**Exercise requirements:**
Set down all of the data again, character for character.

Plain-text document sources:
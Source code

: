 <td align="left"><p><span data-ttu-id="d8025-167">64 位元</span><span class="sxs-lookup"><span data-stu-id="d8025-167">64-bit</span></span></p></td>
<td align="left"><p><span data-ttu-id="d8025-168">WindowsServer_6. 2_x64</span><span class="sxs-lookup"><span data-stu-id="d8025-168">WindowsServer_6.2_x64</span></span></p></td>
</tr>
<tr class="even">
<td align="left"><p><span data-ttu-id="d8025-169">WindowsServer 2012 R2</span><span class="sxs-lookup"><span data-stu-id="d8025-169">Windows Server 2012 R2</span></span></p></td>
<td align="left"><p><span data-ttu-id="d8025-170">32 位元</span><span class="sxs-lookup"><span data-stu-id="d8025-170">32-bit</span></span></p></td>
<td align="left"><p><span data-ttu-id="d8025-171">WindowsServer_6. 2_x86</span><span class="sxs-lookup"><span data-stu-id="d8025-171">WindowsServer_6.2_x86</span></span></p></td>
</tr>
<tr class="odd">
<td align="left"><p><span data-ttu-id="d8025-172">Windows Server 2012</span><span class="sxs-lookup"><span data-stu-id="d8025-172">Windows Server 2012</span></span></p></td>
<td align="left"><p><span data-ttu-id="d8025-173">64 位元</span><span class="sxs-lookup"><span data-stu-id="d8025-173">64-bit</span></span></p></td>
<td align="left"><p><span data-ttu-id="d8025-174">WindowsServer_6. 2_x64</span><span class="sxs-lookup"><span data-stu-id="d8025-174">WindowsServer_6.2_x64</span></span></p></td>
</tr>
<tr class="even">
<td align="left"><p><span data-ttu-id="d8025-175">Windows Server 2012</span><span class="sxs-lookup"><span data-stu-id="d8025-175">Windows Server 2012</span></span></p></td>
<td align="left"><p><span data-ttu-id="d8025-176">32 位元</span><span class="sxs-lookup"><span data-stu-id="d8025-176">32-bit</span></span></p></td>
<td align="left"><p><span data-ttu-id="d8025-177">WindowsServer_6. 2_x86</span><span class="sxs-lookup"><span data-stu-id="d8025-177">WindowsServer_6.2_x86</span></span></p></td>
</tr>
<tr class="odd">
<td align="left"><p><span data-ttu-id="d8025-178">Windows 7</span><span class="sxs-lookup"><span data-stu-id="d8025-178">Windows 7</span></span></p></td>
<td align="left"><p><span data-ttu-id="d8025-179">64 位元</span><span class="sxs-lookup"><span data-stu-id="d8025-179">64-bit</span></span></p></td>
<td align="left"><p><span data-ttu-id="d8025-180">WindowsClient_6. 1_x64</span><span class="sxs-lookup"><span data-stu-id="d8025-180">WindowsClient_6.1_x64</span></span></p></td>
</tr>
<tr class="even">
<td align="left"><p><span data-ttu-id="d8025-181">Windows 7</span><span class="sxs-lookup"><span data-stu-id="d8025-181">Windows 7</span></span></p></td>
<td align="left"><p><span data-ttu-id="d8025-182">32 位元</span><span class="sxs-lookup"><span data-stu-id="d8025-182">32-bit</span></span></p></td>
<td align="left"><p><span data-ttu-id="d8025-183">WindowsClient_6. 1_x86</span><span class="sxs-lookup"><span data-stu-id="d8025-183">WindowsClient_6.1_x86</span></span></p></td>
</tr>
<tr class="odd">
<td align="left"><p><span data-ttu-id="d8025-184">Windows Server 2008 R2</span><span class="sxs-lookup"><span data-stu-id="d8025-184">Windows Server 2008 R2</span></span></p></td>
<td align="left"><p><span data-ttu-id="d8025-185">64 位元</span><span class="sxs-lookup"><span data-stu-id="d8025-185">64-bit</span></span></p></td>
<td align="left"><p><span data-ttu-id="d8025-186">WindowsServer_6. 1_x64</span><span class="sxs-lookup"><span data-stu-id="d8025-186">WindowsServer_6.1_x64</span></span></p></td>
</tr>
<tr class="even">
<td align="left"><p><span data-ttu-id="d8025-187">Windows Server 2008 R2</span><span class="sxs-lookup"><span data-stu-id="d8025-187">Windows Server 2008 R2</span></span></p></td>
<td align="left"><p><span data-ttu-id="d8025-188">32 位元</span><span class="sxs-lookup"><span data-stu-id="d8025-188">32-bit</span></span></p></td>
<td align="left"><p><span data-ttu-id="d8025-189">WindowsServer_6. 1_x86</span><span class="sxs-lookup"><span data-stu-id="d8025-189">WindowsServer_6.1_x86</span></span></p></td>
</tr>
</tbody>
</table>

**Result for this task:**
Source code

: <td align="left"><p><span data-ttu-id="d8025-167">64 位元</span><span class="sxs-lookup"><span data-stu-id="d8025-167">64-bit</span></span></p></td>
<td align="left"><p><span data-ttu-id="d8025-168">WindowsServer_6. 2_x64</span><span class="sxs-lookup"><span data-stu-id="d8025-168">WindowsServer_6.2_x64</span></span></p></td>
</tr>
<tr class="even">
<td align="left"><p><span data-ttu-id="d8025-169">WindowsServer 2012 R2</span><span class="sxs-lookup"><span data-stu-id="d8025-169">Windows Server 2012 R2</span></span></p></td>
<td align="left"><p><span data-ttu-id="d8025-170">32 位元</span><span class="sxs-lookup"><span data-stu-id="d8025-170">32-bit</span></span></p></td>
<td align="left"><p><span data-ttu-id="d8025-171">WindowsServer_6. 2_x86</span><span class="sxs-lookup"><span data-stu-id="d8025-171">WindowsServer_6.2_x86</span></span></p></td>
</tr>
<tr class="odd">
<td align="left"><p><span data-ttu-id="d8025-172">Windows Server 2012</span><span class="sxs-lookup"><span data-stu-id="d8025-172">Windows Server 2012</span></span></p></td>
<td align="left"><p><span data-ttu-id="d8025-173">64 位元</span><span class="sxs-lookup"><span data-stu-id="d8025-173">64-bit</span></span></p></td>
<td align="left"><p><span data-ttu-id="d8025-174">WindowsServer_6. 2_x64</span><span class="sxs-lookup"><span data-stu-id="d8025-174">WindowsServer_6.2_x64</span></span></p></td>
</tr>
<tr class="even">
<td align="left"><p><span data-ttu-id="d8025-175">Windows Server 2012</span><span class="sxs-lookup"><span data-stu-id="d8025-175">Windows Server 2012</span></span></p></td>
<td align="left"><p><span data-ttu-id="d8025-176">32 位元</span><span class="sxs-lookup"><span data-stu-id="d8025-176">32-bit</span></span></p></td>
<td align="left"><p><span data-ttu-id="d8025-177">WindowsServer_6. 2_x86</span><span class="sxs-lookup"><span data-stu-id="d8025-177">WindowsServer_6.2_x86</span></span></p></td>
</tr>
<tr class="odd">
<td align="left"><p><span data-ttu-id="d8025-178">Windows 7</span><span class="sxs-lookup"><span data-stu-id="d8025-178">Windows 7</span></span></p></td>
<td align="left"><p><span data-ttu-id="d8025-179">64 位元</span><span class="sxs-lookup"><span data-stu-id="d8025-179">64-bit</span></span></p></td>
<td align="left"><p><span data-ttu-id="d8025-180">WindowsClient_6. 1_x64</span><span class="sxs-lookup"><span data-stu-id="d8025-180">WindowsClient_6.1_x64</span></span></p></td>
</tr>
<tr class="even">
<td align="left"><p><span data-ttu-id="d8025-181">Windows 7</span><span class="sxs-lookup"><span data-stu-id="d8025-181">Windows 7</span></span></p></td>
<td align="left"><p><span data-ttu-id="d8025-182">32 位元</span><span class="sxs-lookup"><span data-stu-id="d8025-182">32-bit</span></span></p></td>
<td align="left"><p><span data-ttu-id="d8025-183">WindowsClient_6. 1_x86</span><span class="sxs-lookup"><span data-stu-id="d8025-183">WindowsClient_6.1_x86</span></span></p></td>
</tr>
<tr class="odd">
<td align="left"><p><span data-ttu-id="d8025-184">Windows Server 2008 R2</span><span class="sxs-lookup"><span data-stu-id="d8025-184">Windows Server 2008 R2</span></span></p></td>
<td align="left"><p><span data-ttu-id="d8025-185">64 位元</span><span class="sxs-lookup"><span data-stu-id="d8025-185">64-bit</span></span></p></td>
<td align="left"><p><span data-ttu-id="d8025-186">WindowsServer_6. 1_x64</span><span class="sxs-lookup"><span data-stu-id="d8025-186">WindowsServer_6.1_x64</span></span></p></td>
</tr>
<tr class="even">
<td align="left"><p><span data-ttu-id="d8025-187">Windows Server 2008 R2</span><span class="sxs-lookup"><span data-stu-id="d8025-187">Windows Server 2008 R2</span></span></p></td>
<td align="left"><p><span data-ttu-id="d8025-188">32 位元</span><span class="sxs-lookup"><span data-stu-id="d8025-188">32-bit</span></span></p></td>
<td align="left"><p><span data-ttu-id="d8025-189">WindowsServer_6. 1_x86</span><span class="sxs-lookup"><span data-stu-id="d8025-189">WindowsServer_6.1_x86</span></span></p></td>
</tr>
</tbody>
</table>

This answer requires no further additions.